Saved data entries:
- Opening Delimiter -

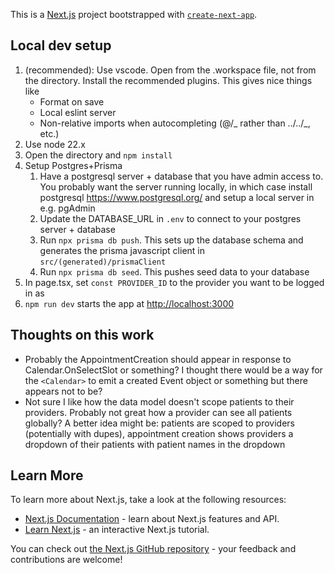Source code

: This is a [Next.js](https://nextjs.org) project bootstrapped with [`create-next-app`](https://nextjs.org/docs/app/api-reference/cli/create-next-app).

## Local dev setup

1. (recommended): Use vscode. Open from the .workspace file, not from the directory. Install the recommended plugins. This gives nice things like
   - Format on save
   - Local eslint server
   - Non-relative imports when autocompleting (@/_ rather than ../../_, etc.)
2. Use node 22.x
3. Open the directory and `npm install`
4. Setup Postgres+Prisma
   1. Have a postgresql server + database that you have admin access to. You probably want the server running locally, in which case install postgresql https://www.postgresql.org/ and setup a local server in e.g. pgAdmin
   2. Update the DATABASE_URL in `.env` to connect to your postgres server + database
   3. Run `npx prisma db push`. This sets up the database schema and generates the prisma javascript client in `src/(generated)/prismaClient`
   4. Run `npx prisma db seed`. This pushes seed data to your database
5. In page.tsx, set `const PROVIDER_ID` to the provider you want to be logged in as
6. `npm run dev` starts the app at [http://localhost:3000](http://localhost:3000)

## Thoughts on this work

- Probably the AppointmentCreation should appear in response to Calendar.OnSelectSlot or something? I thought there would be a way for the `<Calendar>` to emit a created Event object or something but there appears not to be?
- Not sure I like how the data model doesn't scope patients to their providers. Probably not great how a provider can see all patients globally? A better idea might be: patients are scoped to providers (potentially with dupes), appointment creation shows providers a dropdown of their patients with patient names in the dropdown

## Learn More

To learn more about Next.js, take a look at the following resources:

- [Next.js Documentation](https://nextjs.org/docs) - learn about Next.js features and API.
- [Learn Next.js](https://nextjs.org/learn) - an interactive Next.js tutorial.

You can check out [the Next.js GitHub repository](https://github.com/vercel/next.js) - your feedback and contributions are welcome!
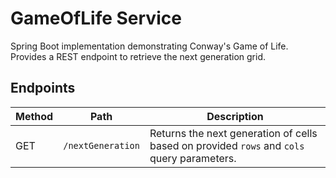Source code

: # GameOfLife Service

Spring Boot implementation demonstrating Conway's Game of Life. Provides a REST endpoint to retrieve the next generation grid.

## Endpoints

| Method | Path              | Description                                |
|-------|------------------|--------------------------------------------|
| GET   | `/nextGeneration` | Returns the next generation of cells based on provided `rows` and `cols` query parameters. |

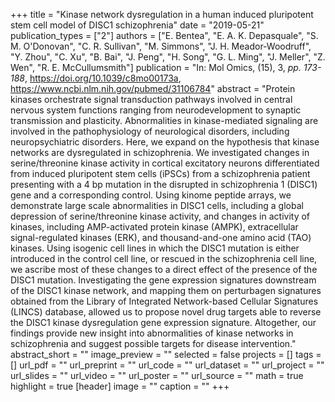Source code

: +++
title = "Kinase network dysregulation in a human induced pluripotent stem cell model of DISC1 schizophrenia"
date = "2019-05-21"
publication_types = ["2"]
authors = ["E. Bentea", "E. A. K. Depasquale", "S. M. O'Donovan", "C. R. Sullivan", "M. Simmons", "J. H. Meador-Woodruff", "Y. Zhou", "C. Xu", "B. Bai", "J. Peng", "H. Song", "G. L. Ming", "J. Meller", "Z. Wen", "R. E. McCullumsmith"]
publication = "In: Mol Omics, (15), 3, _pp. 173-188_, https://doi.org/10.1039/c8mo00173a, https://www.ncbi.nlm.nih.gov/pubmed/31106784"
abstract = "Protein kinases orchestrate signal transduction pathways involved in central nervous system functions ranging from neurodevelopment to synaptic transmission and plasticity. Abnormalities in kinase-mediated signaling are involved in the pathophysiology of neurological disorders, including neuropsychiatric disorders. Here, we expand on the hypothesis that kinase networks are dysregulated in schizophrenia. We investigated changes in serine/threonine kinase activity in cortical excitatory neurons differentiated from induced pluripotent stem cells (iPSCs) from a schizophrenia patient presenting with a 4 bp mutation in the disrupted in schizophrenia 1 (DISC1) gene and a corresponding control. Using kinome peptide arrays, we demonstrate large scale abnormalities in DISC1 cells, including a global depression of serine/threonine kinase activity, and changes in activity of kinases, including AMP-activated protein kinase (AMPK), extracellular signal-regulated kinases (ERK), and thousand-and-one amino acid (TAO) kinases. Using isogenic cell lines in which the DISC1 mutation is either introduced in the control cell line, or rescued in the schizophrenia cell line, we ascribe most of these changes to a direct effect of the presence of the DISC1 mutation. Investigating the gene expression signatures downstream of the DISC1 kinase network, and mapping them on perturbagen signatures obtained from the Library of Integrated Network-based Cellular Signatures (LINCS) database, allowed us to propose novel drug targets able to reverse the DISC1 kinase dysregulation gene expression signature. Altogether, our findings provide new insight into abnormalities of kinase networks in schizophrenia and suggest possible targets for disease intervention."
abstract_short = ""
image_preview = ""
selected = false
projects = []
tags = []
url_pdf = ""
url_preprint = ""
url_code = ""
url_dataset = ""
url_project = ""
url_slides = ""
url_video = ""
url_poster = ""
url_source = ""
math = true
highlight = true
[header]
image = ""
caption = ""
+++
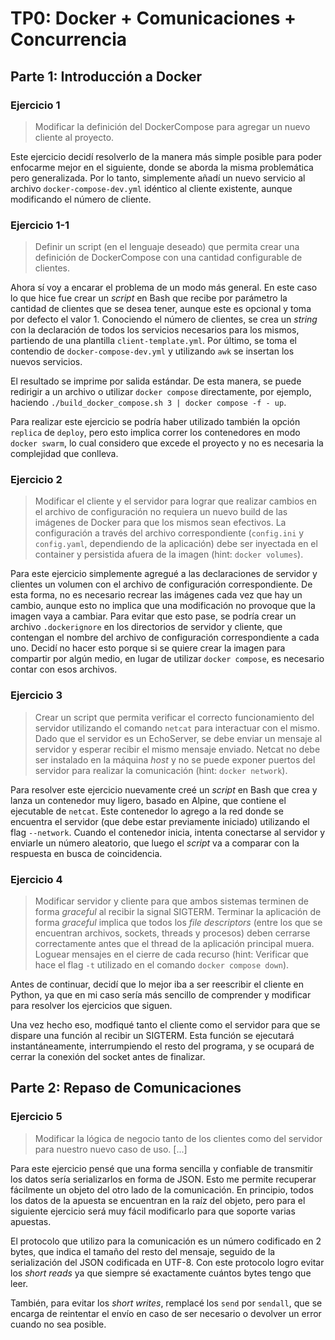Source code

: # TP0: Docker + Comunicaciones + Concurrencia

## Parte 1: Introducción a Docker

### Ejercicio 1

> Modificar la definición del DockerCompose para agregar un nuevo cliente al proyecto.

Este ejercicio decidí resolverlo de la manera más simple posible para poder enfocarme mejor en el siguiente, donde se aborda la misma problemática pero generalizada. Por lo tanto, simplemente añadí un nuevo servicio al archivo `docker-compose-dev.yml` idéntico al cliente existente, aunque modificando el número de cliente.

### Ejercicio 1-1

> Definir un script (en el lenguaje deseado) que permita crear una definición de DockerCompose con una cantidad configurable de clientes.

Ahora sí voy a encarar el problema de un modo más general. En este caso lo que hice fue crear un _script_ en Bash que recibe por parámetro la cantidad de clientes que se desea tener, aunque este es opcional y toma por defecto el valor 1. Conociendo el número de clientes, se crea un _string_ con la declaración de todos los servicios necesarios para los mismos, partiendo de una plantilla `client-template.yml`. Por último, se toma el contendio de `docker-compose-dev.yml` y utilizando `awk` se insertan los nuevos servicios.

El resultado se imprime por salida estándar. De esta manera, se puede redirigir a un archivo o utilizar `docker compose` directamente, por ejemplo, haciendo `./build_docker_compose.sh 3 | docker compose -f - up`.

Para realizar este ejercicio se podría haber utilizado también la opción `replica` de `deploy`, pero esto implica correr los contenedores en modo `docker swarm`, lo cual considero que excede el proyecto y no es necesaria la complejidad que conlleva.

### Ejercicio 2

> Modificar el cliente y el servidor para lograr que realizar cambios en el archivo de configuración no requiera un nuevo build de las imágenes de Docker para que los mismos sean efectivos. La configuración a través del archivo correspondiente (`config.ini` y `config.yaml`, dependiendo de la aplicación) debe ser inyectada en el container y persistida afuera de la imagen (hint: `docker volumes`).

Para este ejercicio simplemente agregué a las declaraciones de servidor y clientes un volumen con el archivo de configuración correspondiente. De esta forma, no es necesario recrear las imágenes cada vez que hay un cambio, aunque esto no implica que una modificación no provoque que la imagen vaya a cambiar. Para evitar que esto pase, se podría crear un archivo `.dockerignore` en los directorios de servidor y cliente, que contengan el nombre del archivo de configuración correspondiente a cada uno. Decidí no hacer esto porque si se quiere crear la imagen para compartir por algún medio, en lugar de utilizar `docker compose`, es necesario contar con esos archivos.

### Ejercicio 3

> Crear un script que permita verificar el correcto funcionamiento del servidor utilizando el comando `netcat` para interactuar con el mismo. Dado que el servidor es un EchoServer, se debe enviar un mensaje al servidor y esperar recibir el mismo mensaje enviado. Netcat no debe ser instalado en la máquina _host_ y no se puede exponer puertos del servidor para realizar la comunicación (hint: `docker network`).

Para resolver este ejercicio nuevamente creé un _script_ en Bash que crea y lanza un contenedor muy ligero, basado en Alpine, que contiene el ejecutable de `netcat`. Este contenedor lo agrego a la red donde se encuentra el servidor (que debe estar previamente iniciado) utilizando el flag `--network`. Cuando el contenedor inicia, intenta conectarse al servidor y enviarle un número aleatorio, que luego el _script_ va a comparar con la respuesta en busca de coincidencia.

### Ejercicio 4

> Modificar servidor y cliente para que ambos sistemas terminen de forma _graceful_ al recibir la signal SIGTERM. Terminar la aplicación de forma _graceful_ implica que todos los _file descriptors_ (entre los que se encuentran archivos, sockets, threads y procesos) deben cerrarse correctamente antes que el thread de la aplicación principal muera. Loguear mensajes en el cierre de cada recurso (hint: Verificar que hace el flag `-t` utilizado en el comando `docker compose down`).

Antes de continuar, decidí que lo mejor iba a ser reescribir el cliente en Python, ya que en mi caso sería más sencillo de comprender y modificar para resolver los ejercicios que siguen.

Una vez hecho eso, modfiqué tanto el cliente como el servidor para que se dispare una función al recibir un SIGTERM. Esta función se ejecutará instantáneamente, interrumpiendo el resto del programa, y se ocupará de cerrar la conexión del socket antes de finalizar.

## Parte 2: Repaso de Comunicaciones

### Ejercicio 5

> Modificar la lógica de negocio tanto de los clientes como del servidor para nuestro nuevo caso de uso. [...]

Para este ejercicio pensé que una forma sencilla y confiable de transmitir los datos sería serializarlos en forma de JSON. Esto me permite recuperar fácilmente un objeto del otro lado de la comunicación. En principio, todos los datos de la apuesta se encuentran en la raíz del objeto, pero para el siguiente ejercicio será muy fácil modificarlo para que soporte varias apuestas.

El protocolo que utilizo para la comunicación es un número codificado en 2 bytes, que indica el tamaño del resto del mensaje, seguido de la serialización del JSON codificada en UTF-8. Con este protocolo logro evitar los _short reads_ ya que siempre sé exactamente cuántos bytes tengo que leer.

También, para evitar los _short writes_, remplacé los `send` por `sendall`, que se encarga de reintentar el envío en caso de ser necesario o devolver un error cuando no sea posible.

- Closing Delimiter -

WHAT IS REQUIRED: In the entries above, find the line containing "- Not sure I" and the line containing "query parameters. |", then copy both and every line between them exactly, without any picture.

OUTPUT OF THE EXERCISE:
- Not sure I like how the data model doesn't scope patients to their providers. Probably not great how a provider can see all patients globally? A better idea might be: patients are scoped to providers (potentially with dupes), appointment creation shows providers a dropdown of their patients with patient names in the dropdown

## Learn More

To learn more about Next.js, take a look at the following resources:

- [Next.js Documentation](https://nextjs.org/docs) - learn about Next.js features and API.
- [Learn Next.js](https://nextjs.org/learn) - an interactive Next.js tutorial.

You can check out [the Next.js GitHub repository](https://github.com/vercel/next.js) - your feedback and contributions are welcome!
Source code

: # GameOfLife Service

Spring Boot implementation demonstrating Conway's Game of Life. Provides a REST endpoint to retrieve the next generation grid.

## Endpoints

| Method | Path              | Description                                |
|-------|------------------|--------------------------------------------|
| GET   | `/nextGeneration` | Returns the next generation of cells based on provided `rows` and `cols` query parameters. |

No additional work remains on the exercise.